夜が来て貞夫が眠りにつくと、静かな時間が訪れる。
次の朝、二人はリビングでコンビニで買ったカフェオレとお菓子を楽しんでいた。ふみは耳元を愛斗の前に差し出す。
「つけてくれたんだね」
「ああ、よく似合ってる」
再び柔らかいキスを交わし、愛斗はふみを優しく抱き寄せて愛を確かめ合った。
その後、ふみは支度を整えて仕事へと出かけ、愛斗は家に残って貞夫の介護と世話を続ける。夕方になる頃、ふみが帰宅すると、玄関まで出迎えた愛斗が彼女の荷物を受け取り、額にそっと口づける。
「おかえり、今日も一日お疲れさま」
「ただいま。少し疲れたけど、家に帰ってくると安心するわ」
リビングに入ると、貞夫は昼間の介護で落ち着き、椅子に座って静かにテレビの画面を眺めていた。ふみは軽く手を洗い、着替えを済ませると、台所へ立って夕食の準備を始める。愛斗はその間、貞夫の様子を見ながら、薬の時間や水分補給を確認して回る。

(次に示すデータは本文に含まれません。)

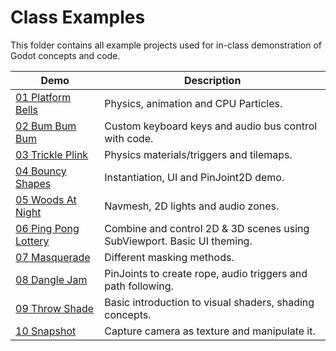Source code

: # Class Examples

This folder contains all example projects used for in-class demonstration of Godot concepts and code.


| Demo | Description |
|------|-------------|
|[01 Platform Bells](./01_platform_bells/)          | Physics, animation and CPU Particles.|
|[02 Bum Bum Bum](./02_bum_bum_bum/)              | Custom keyboard keys and audio bus control with code.|
|[03 Trickle Plink](./03_trickle_plink/)              | Physics materials/triggers and tilemaps.|
|[04 Bouncy Shapes](./04_bouncy_shapes/) | Instantiation, UI and PinJoint2D demo.|
|[05 Woods At Night](./05_woods_at_night/)          |  Navmesh, 2D lights and audio zones.|
|[06 Ping Pong Lottery](./06_ping_pong_lottery/)   | Combine and control 2D & 3D scenes using SubViewport. Basic UI theming.|
|[07 Masquerade](./07_masquerade)                   | Different masking methods. |
|[08 Dangle Jam](./08_dangle_jam/)                   | PinJoints to create rope, audio triggers and path following. |
|[09 Throw Shade](./09_throw_shade/)                | Basic introduction to visual shaders, shading concepts. |
|[10 Snapshot](./10_snapshot/)                         | Capture camera as texture and manipulate it. |


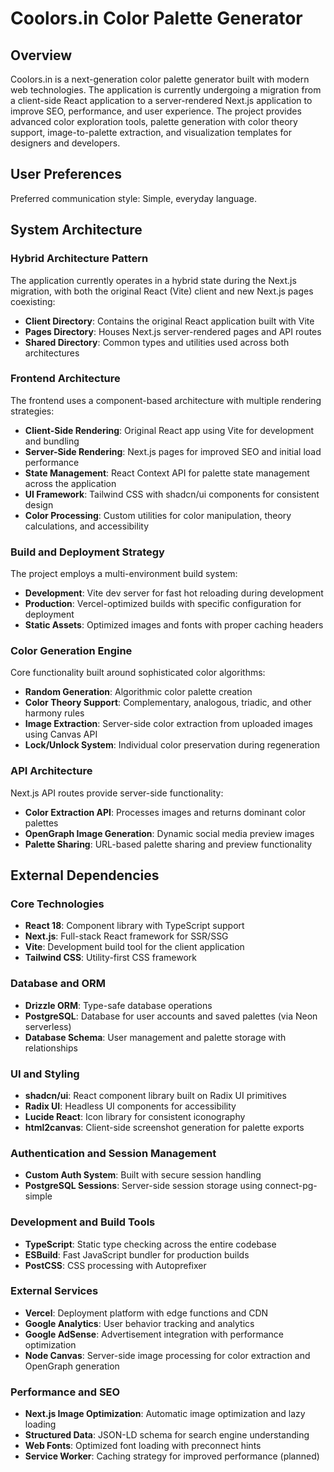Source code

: # Coolors.in Color Palette Generator

## Overview

Coolors.in is a next-generation color palette generator built with modern web technologies. The application is currently undergoing a migration from a client-side React application to a server-rendered Next.js application to improve SEO, performance, and user experience. The project provides advanced color exploration tools, palette generation with color theory support, image-to-palette extraction, and visualization templates for designers and developers.

## User Preferences

Preferred communication style: Simple, everyday language.

## System Architecture

### Hybrid Architecture Pattern
The application currently operates in a hybrid state during the Next.js migration, with both the original React (Vite) client and new Next.js pages coexisting:

- **Client Directory**: Contains the original React application built with Vite
- **Pages Directory**: Houses Next.js server-rendered pages and API routes
- **Shared Directory**: Common types and utilities used across both architectures

### Frontend Architecture
The frontend uses a component-based architecture with multiple rendering strategies:

- **Client-Side Rendering**: Original React app using Vite for development and bundling
- **Server-Side Rendering**: Next.js pages for improved SEO and initial load performance
- **State Management**: React Context API for palette state management across the application
- **UI Framework**: Tailwind CSS with shadcn/ui components for consistent design
- **Color Processing**: Custom utilities for color manipulation, theory calculations, and accessibility

### Build and Deployment Strategy
The project employs a multi-environment build system:

- **Development**: Vite dev server for fast hot reloading during development
- **Production**: Vercel-optimized builds with specific configuration for deployment
- **Static Assets**: Optimized images and fonts with proper caching headers

### Color Generation Engine
Core functionality built around sophisticated color algorithms:

- **Random Generation**: Algorithmic color palette creation
- **Color Theory Support**: Complementary, analogous, triadic, and other harmony rules
- **Image Extraction**: Server-side color extraction from uploaded images using Canvas API
- **Lock/Unlock System**: Individual color preservation during regeneration

### API Architecture
Next.js API routes provide server-side functionality:

- **Color Extraction API**: Processes images and returns dominant color palettes
- **OpenGraph Image Generation**: Dynamic social media preview images
- **Palette Sharing**: URL-based palette sharing and preview functionality

## External Dependencies

### Core Technologies
- **React 18**: Component library with TypeScript support
- **Next.js**: Full-stack React framework for SSR/SSG
- **Vite**: Development build tool for the client application
- **Tailwind CSS**: Utility-first CSS framework

### Database and ORM
- **Drizzle ORM**: Type-safe database operations
- **PostgreSQL**: Database for user accounts and saved palettes (via Neon serverless)
- **Database Schema**: User management and palette storage with relationships

### UI and Styling
- **shadcn/ui**: React component library built on Radix UI primitives
- **Radix UI**: Headless UI components for accessibility
- **Lucide React**: Icon library for consistent iconography
- **html2canvas**: Client-side screenshot generation for palette exports

### Authentication and Session Management
- **Custom Auth System**: Built with secure session handling
- **PostgreSQL Sessions**: Server-side session storage using connect-pg-simple

### Development and Build Tools
- **TypeScript**: Static type checking across the entire codebase
- **ESBuild**: Fast JavaScript bundler for production builds
- **PostCSS**: CSS processing with Autoprefixer

### External Services
- **Vercel**: Deployment platform with edge functions and CDN
- **Google Analytics**: User behavior tracking and analytics
- **Google AdSense**: Advertisement integration with performance optimization
- **Node Canvas**: Server-side image processing for color extraction and OpenGraph generation

### Performance and SEO
- **Next.js Image Optimization**: Automatic image optimization and lazy loading
- **Structured Data**: JSON-LD schema for search engine understanding
- **Web Fonts**: Optimized font loading with preconnect hints
- **Service Worker**: Caching strategy for improved performance (planned)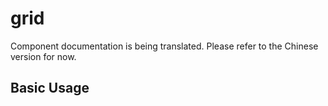 # grid

Component documentation is being translated. Please refer to the Chinese version for now.

## Basic Usage

<preview path="../../demo/grid/normal.vue" />
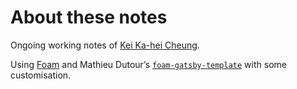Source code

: # About these notes
Ongoing working notes of [Kei Ka-hei Cheung](https://keikhcheung.com).

Using [Foam](https://github.com/foambubble/foam) and Mathieu Dutour’s [`foam-gatsby-template`](https://github.com/mathieudutour/foam-gatsby-template) with some customisation.
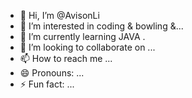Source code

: - 👋 Hi, I’m @AvisonLi
- 👀 I’m interested in coding & bowling &...
- 🌱 I’m currently learning JAVA .
- 💞️ I’m looking to collaborate on ...
- 📫 How to reach me ...
- 😄 Pronouns: ...
- ⚡ Fun fact: ...

<!---
AvisonLi/AvisonLi is a ✨ special ✨ repository because its `README.md` (this file) appears on your GitHub profile.
You can click the Preview link to take a look at your changes.
--->
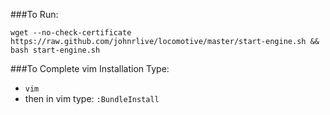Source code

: ###To Run:

`wget --no-check-certificate https://raw.github.com/johnrlive/locomotive/master/start-engine.sh && bash start-engine.sh`

###To Complete vim Installation
Type:
  * `vim`
  * then in vim type: `:BundleInstall`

夕食が並ぶと、三人はテーブルを囲んで食事をとる。ふみは愛斗が選んでくれたイヤリングをつけたままで、明かりの下で小さな山の形が柔らかく光っているのを、愛斗は何度も嬉しそうに目で追っていた。
このイヤリング、本当に気に入ってるの?」
「ええ、愛斗くんが選んでくれたものだから、何よりも特別よ」
食後の後片付けを二人で分担し、貞夫を自室へと案内して寝かしつける。部屋の明かりを落とし、戸をそっと閉めると、ようやく二人だけの時間が訪れる。
リビングのソファに並んで腰を下ろし、愛斗はふみを自分の胸元へ引き寄せる。彼女はイヤリングが落ちないように少し首を傾げ、愛斗の首に腕を回して深く口づけを交わす。
「今日は歯医者も雑貨屋も回ってくれて、ありがとう。私のことまで考えてくれて……」
「お前が笑ってくれるのが、俺にとって一番のことだから」
柔らかい明かりの中、二人は抱き合ったまま一日の出来事を話し合い、時に笑い、時に頷き合う。温かいカフェオレをおかわりしながら、静かで穏やかな夜が更けていった。
その一方で、部屋の隅にある簡易ベッドでは、一日中誰からも声をかけられず、テレビを見る以外に何もすることのなかった幸輝が、ただ二人の幸せな時間を遠くから眺めるだけで、自分の存在がまるで空気のように扱われていることを、静かに噛み締めていた。